Second observation of cinereous (black) vulture for Senegal

(please also see this post from 2018, with some corrections and additional information on the species in Senegal)
Thanks to Simon Cavaillés and the team of Ligue pour la Protection des Oiseaux (LPO) Isère for providing a photo and account of the LPO find, during a birdwatching tour of Senegal in late January, of Senegal’s second cinereous vulture Aegypius monachus, following the first record reported in the Bulletin of the African Bird Club in 2007.  I copy the note below. The bird was with a hundred or so other large vultures at a carcass: mostly Ruppell’s and African white-backed, but also lappet-faced and Eurasian griffon.
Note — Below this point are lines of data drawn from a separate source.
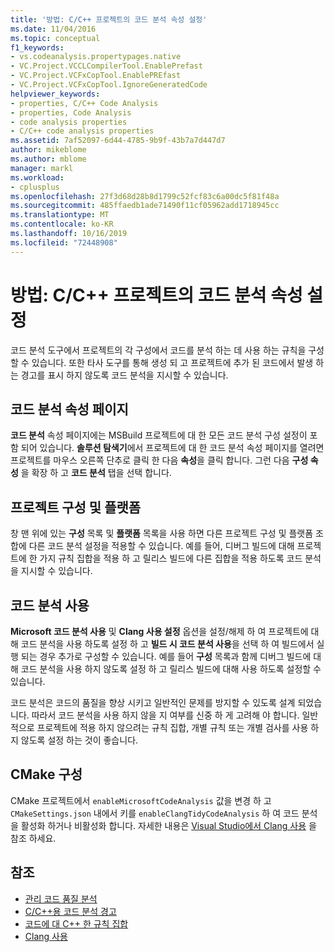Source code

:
 ```yaml
---
title: '방법: C/C++ 프로젝트의 코드 분석 속성 설정'
ms.date: 11/04/2016
ms.topic: conceptual
f1_keywords:
- vs.codeanalysis.propertypages.native
- VC.Project.VCCLCompilerTool.EnablePrefast
- VC.Project.VCFxCopTool.EnablePREfast
- VC.Project.VCFxCopTool.IgnoreGeneratedCode
helpviewer_keywords:
- properties, C/C++ Code Analysis
- properties, Code Analysis
- code analysis properties
- C/C++ code analysis properties
ms.assetid: 7af52097-6d44-4785-9b9f-43b7a7d447d7
author: mikeblome
ms.author: mblome
manager: markl
ms.workload:
- cplusplus
ms.openlocfilehash: 27f3d68d28b8d1799c52fcf83c6a00dc5f81f48a
ms.sourcegitcommit: 485ffaedb1ade71490f11cf05962add1718945cc
ms.translationtype: MT
ms.contentlocale: ko-KR
ms.lasthandoff: 10/16/2019
ms.locfileid: "72448908"
---
```

# <a name="how-to-set-code-analysis-properties-for-cc-projects"></a>방법: C/C++ 프로젝트의 코드 분석 속성 설정

코드 분석 도구에서 프로젝트의 각 구성에서 코드를 분석 하는 데 사용 하는 규칙을 구성할 수 있습니다. 또한 타사 도구를 통해 생성 되 고 프로젝트에 추가 된 코드에서 발생 하는 경고를 표시 하지 않도록 코드 분석을 지시할 수 있습니다.

## <a name="code-analysis-property-page"></a>코드 분석 속성 페이지

**코드 분석** 속성 페이지에는 MSBuild 프로젝트에 대 한 모든 코드 분석 구성 설정이 포함 되어 있습니다. **솔루션 탐색기**에서 프로젝트에 대 한 코드 분석 속성 페이지를 열려면 프로젝트를 마우스 오른쪽 단추로 클릭 한 다음 **속성**을 클릭 합니다. 그런 다음 **구성 속성** 을 확장 하 고 **코드 분석** 탭을 선택 합니다.

## <a name="project-configuration-and-platform"></a>프로젝트 구성 및 플랫폼

창 맨 위에 있는 **구성** 목록 및 **플랫폼** 목록을 사용 하면 다른 프로젝트 구성 및 플랫폼 조합에 다른 코드 분석 설정을 적용할 수 있습니다. 예를 들어, 디버그 빌드에 대해 프로젝트에 한 가지 규칙 집합을 적용 하 고 릴리스 빌드에 다른 집합을 적용 하도록 코드 분석을 지시할 수 있습니다.

## <a name="enabling-code-analysis"></a>코드 분석 사용

**Microsoft 코드 분석 사용** 및 **Clang 사용 설정** 옵션을 설정/해제 하 여 프로젝트에 대해 코드 분석을 사용 하도록 설정 하 고 **빌드 시 코드 분석 사용**을 선택 하 여 빌드에서 실행 되는 경우 추가로 구성할 수 있습니다. 예를 들어 **구성** 목록과 함께 디버그 빌드에 대해 코드 분석을 사용 하지 않도록 설정 하 고 릴리스 빌드에 대해 사용 하도록 설정할 수 있습니다.

코드 분석은 코드의 품질을 향상 시키고 일반적인 문제를 방지할 수 있도록 설계 되었습니다. 따라서 코드 분석을 사용 하지 않을 지 여부를 신중 하 게 고려해 야 합니다. 일반적으로 프로젝트에 적용 하지 않으려는 규칙 집합, 개별 규칙 또는 개별 검사를 사용 하지 않도록 설정 하는 것이 좋습니다.

## <a name="cmake-configuration"></a>CMake 구성

CMake 프로젝트에서 `enableMicrosoftCodeAnalysis` 값을 변경 하 고 `CMakeSettings.json` 내에서 키를 `enableClangTidyCodeAnalysis` 하 여 코드 분석을 활성화 하거나 비활성화 합니다. 자세한 내용은 [Visual Studio에서 Clang 사용](../code-quality/clang-tidy.md) 을 참조 하세요.

## <a name="see-also"></a>참조

- [관리 코드 품질 분석](../code-quality/code-analysis-for-managed-code-overview.md)
- [C/C++용 코드 분석 경고](../code-quality/code-analysis-for-c-cpp-warnings.md)
- [코드에 대 C++ 한 규칙 집합](../code-quality/using-rule-sets-to-specify-the-cpp-rules-to-run.md)
- [Clang 사용](../code-quality/clang-tidy.md)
Observation d’un vautour moine au Sénégal.
Dans le cadre du premier voyage Sénégal organisé par la LPO Isère, nous avons observé le 23 janvier un groupe d’une centaine de vautours à moins d’un kilomètre au sud du village de Tiom sur la R60 (entre Kolobane et Kaffrine).
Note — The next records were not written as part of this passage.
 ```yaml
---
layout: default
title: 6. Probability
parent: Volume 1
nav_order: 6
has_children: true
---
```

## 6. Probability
A 100m à l’est de la route un cadavre de zébu et à 50m à l’ouest une petite mare où venaient se laver et se sécher les vautours. Parmi ces vautours se trouvaient une majorité de Vautours de Rueppel et de Vautours à dos blanc mais aussi des Vautour fauve, 4 Vautours oricou et un Vautour moine immature (voir photo L.Puch).
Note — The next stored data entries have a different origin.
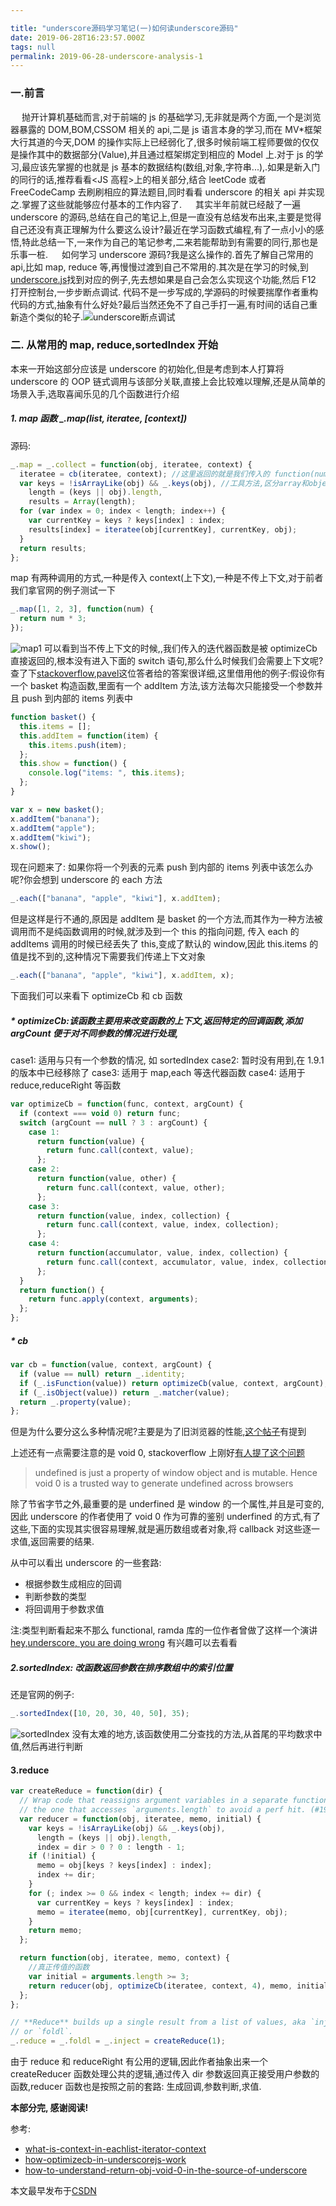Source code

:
 ```yaml
---

title: "underscore源码学习笔记(一)如何读underscore源码"
date: 2019-06-28T16:23:57.000Z
tags: null
permalink: 2019-06-28-underscore-analysis-1
---
```


### 一.前言

&emsp; 抛开计算机基础而言,对于前端的 js 的基础学习,无非就是两个方面,一个是浏览器暴露的 DOM,BOM,CSSOM 相关的 api,二是 js 语言本身的学习,而在 MV\*框架大行其道的今天,DOM 的操作实际上已经弱化了,很多时候前端工程师要做的仅仅是操作其中的数据部分(Value),并且通过框架绑定到相应的 Model 上.对于 js 的学习,最应该先掌握的也就是 js 基本的数据结构(数组,对象,字符串...),.如果是新入门的同行的话,推荐看看<JS 高程>上的相关部分,结合 leetCode 或者 FreeCodeCamp 去刷刷相应的算法题目,同时看看 underscore 的相关 api 并实现之.掌握了这些就能够应付基本的工作内容了.
&emsp; 其实半年前就已经敲了一遍 underscore 的源码,总结在自己的笔记上,但是一直没有总结发布出来,主要是觉得自己还没有真正理解为什么要这么设计?最近在学习函数式编程,有了一点小小的感悟,特此总结一下,一来作为自己的笔记参考,二来若能帮助到有需要的同行,那也是乐事一桩.
&emsp; 如何学习 underscore 源码?我是这么操作的.首先了解自己常用的 api,比如 map, reduce 等,再慢慢过渡到自己不常用的.其次是在学习的时候,到[underscore.js](https://underscorejs.org/)找到对应的例子,先去想如果是自己会怎么实现这个功能,然后 F12 打开控制台,一步步断点调试. 代码不是一步写成的,学源码的时候要揣摩作者重构代码的方式,抽象有什么好处?最后当然还免不了自己手打一遍,有时间的话自己重新造个类似的轮子.![underscore断点调试](https://img-blog.csdnimg.cn/20181202233542158.png?x-oss-process=image/watermark,type_ZmFuZ3poZW5naGVpdGk,shadow_10,text_aHR0cHM6Ly9ibG9nLmNzZG4ubmV0L3podWFueWVtYW5vbmc=,size_16,color_FFFFFF,t_70)

### 二. 从常用的 map, reduce,sortedIndex 开始

本来一开始这部分应该是 underscore 的初始化,但是考虑到本人打算将 underscore 的 OOP 链式调用与该部分关联,直接上会比较难以理解,还是从简单的场景入手,选取喜闻乐见的几个函数进行介绍

##### 1. map 函数 \_.map(list, iteratee, [context])

源码:

```js
_.map = _.collect = function(obj, iteratee, context) {
  iteratee = cb(iteratee, context); //这里返回的就是我们传入的 function(num){ return num * 3;}
  var keys = !isArrayLike(obj) && _.keys(obj), //工具方法,区分array和object
    length = (keys || obj).length,
    results = Array(length);
  for (var index = 0; index < length; index++) {
    var currentKey = keys ? keys[index] : index;
    results[index] = iteratee(obj[currentKey], currentKey, obj);
  }
  return results;
};
```

map 有两种调用的方式,一种是传入 context(上下文),一种是不传上下文,对于前者我们拿官网的例子测试一下

```js
_.map([1, 2, 3], function(num) {
  return num * 3;
});
```

![map1](https://img-blog.csdnimg.cn/20181203001437834.png?x-oss-process=image/watermark,type_ZmFuZ3poZW5naGVpdGk,shadow_10,text_aHR0cHM6Ly9ibG9nLmNzZG4ubmV0L3podWFueWVtYW5vbmc=,size_16,color_FFFFFF,t_70)
可以看到当不传上下文的时候,,我们传入的迭代器函数是被 optimizeCb 直接返回的,根本没有进入下面的 switch 语句,那么什么时候我们会需要上下文呢?查了下[stackoverflow](https://stackoverflow.com/questions/4946456/what-is-context-in-eachlist-iterator-context),[pavel](https://stackoverflow.com/users/468725/pavel)这位答者给的答案很详细,这里借用他的例子:假设你有一个 basket 构造函数,里面有一个 addItem 方法,该方法每次只能接受一个参数并且 push 到内部的 items 列表中

```js
function basket() {
  this.items = [];
  this.addItem = function(item) {
    this.items.push(item);
  };
  this.show = function() {
    console.log("items: ", this.items);
  };
}

var x = new basket();
x.addItem("banana");
x.addItem("apple");
x.addItem("kiwi");
x.show();
```

现在问题来了: 如果你将一个列表的元素 push 到内部的 items 列表中该怎么办呢?你会想到 underscore 的 each 方法

```js
_.each(["banana", "apple", "kiwi"], x.addItem);
```

但是这样是行不通的,原因是 addItem 是 basket 的一个方法,而其作为一种方法被调用而不是纯函数调用的时候,就涉及到一个 this 的指向问题, 传入 each 的 addItems 调用的时候已经丢失了 this,变成了默认的 window,因此 this.items 的值是找不到的,这种情况下需要我们传递上下文对象

```js
_.each(["banana", "apple", "kiwi"], x.addItem, x);
```

下面我们可以来看下 optimizeCb 和 cb 函数

##### \* optimizeCb:该函数主要用来改变函数的上下文,返回特定的回调函数,添加 argCount 便于对不同参数的情况进行处理,

case1: 适用与只有一个参数的情况, 如 sortedIndex
case2: 暂时没有用到,在 1.9.1 的版本中已经移除了
case3: 适用于 map,each 等迭代器函数
case4: 适用于 reduce,reduceRight 等函数

```js
var optimizeCb = function(func, context, argCount) {
  if (context === void 0) return func;
  switch (argCount == null ? 3 : argCount) {
    case 1:
      return function(value) {
        return func.call(context, value);
      };
    case 2:
      return function(value, other) {
        return func.call(context, value, other);
      };
    case 3:
      return function(value, index, collection) {
        return func.call(context, value, index, collection);
      };
    case 4:
      return function(accumulator, value, index, collection) {
        return func.call(context, accumulator, value, index, collection);
      };
  }
  return function() {
    return func.apply(context, arguments);
  };
};
```

##### \* cb

```js
var cb = function(value, context, argCount) {
  if (value == null) return _.identity;
  if (_.isFunction(value)) return optimizeCb(value, context, argCount);
  if (_.isObject(value)) return _.matcher(value);
  return _.property(value);
};
```

但是为什么要分这么多种情况呢?主要是为了旧浏览器的性能,[这个帖子](https://stackoverflow.com/questions/36162941/how-optimizecb-in-underscorejs-work)有提到

上述还有一点需要注意的是 void 0, stackoverflow 上刚好[有人提了这个问题](https://stackoverflow.com/questions/11409412/how-to-understand-return-obj-void-0-in-the-source-of-underscore)

> undefined is just a property of window object and is mutable. Hence void 0 is a trusted way to generate undefined across browsers

除了节省字节之外,最重要的是 underfined 是 window 的一个属性,并且是可变的,因此 underscore 的作者使用了 void 0 作为可靠的鉴别 underfined 的方式,有了这些,下面的实现其实很容易理解,就是遍历数组或者对象,将 callback 对这些逐一求值,返回需要的结果.

从中可以看出 underscore 的一些套路:

- 根据参数生成相应的回调
- 判断参数的类型
- 将回调用于参数求值

注:类型判断看起来不那么 functional, ramda 库的一位作者曾做了这样一个演讲[hey,underscore, you are doing wrong](https://www.youtube.com/watch?v=m3svKOdZijA&app=desktop) 有兴趣可以去看看

##### 2.sortedIndex: 改函数返回参数在排序数组中的索引位置

还是官网的例子:

```js
_.sortedIndex([10, 20, 30, 40, 50], 35);
```

![sortedIndex](https://img-blog.csdnimg.cn/20181203003453240.png?x-oss-process=image/watermark,type_ZmFuZ3poZW5naGVpdGk,shadow_10,text_aHR0cHM6Ly9ibG9nLmNzZG4ubmV0L3podWFueWVtYW5vbmc=,size_16,color_FFFFFF,t_70)
没有太难的地方,该函数使用二分查找的方法,从首尾的平均数求中值,然后再进行判断

#### 3.reduce

```js
var createReduce = function(dir) {
  // Wrap code that reassigns argument variables in a separate function than
  // the one that accesses `arguments.length` to avoid a perf hit. (#1991)
  var reducer = function(obj, iteratee, memo, initial) {
    var keys = !isArrayLike(obj) && _.keys(obj),
      length = (keys || obj).length,
      index = dir > 0 ? 0 : length - 1;
    if (!initial) {
      memo = obj[keys ? keys[index] : index];
      index += dir;
    }
    for (; index >= 0 && index < length; index += dir) {
      var currentKey = keys ? keys[index] : index;
      memo = iteratee(memo, obj[currentKey], currentKey, obj);
    }
    return memo;
  };

  return function(obj, iteratee, memo, context) {
    //真正传值的函数
    var initial = arguments.length >= 3;
    return reducer(obj, optimizeCb(iteratee, context, 4), memo, initial);
  };
};

// **Reduce** builds up a single result from a list of values, aka `inject`,
// or `foldl`.
_.reduce = _.foldl = _.inject = createReduce(1);
```

由于 reduce 和 reduceRight 有公用的逻辑,因此作者抽象出来一个 createReducer 函数处理公共的逻辑,通过传入 dir 参数返回真正接受用户参数的函数,reducer 函数也是按照之前的套路: 生成回调,参数判断,求值.

**本部分完, 感谢阅读!**

参考:

- [what-is-context-in-eachlist-iterator-context](%28https://stackoverflow.com/questions/4946456/what-is-context-in-eachlist-iterator-context%29)
- [how-optimizecb-in-underscorejs-work](https://stackoverflow.com/questions/36162941/)
- [ how-to-understand-return-obj-void-0-in-the-source-of-underscore](https://stackoverflow.com/questions/11409412/how-to-understand-return-obj-void-0-in-the-source-of-underscore)

本文最早发布于[CSDN](https://blog.csdn.net/zhuanyemanong/article/details/84724488)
Un des vautours fauve était bagué couleur : patte droite, jaune CX8. Bague métal et marquage alaire pas visibles. Occupés par le vautour moine et les oricoux nous n’avons pas âgé l’individu. La recherche du bagueur est en cours.
L.Majorel, L.Puch &al, LPO Isère.
The sighting was 60km north-east of Kaolack, in the southern part of the West Central Agricultural Region, traditionally described as the most altered of Senegal’s eco-regions from centuries of agricultural expansion. However, the US Geological Services’ Gray Tappan writes that this expansion peaked in the 1980s and there is now increasingly “unplanned fallow” as the population drifts into the main cities. This may have little effect on what appears to be the best region in Senegal north of Gambia for vultures, but recently abandoned land could account for the huge numbers of large insectivores (notably lesser kestrel, swallow-tailed kite, Montagu’s harrier and white stork) in the area in recent years. There is on-going research into birds and agricultural change in this southern zone, which is well worth inclusion in a birding tour, despite is rather blasted, prairie landscape in places.
As for the cinereous vulture, although its global decline, especially in Asia, has put it on the IUCN Red List as Near Threatened, the population in Spain is on the increase and one could imagine this bird tagging along with the commoner European griffon vulture, which is also on the increase in Spain and as a trans Saharan migrant to Senegal.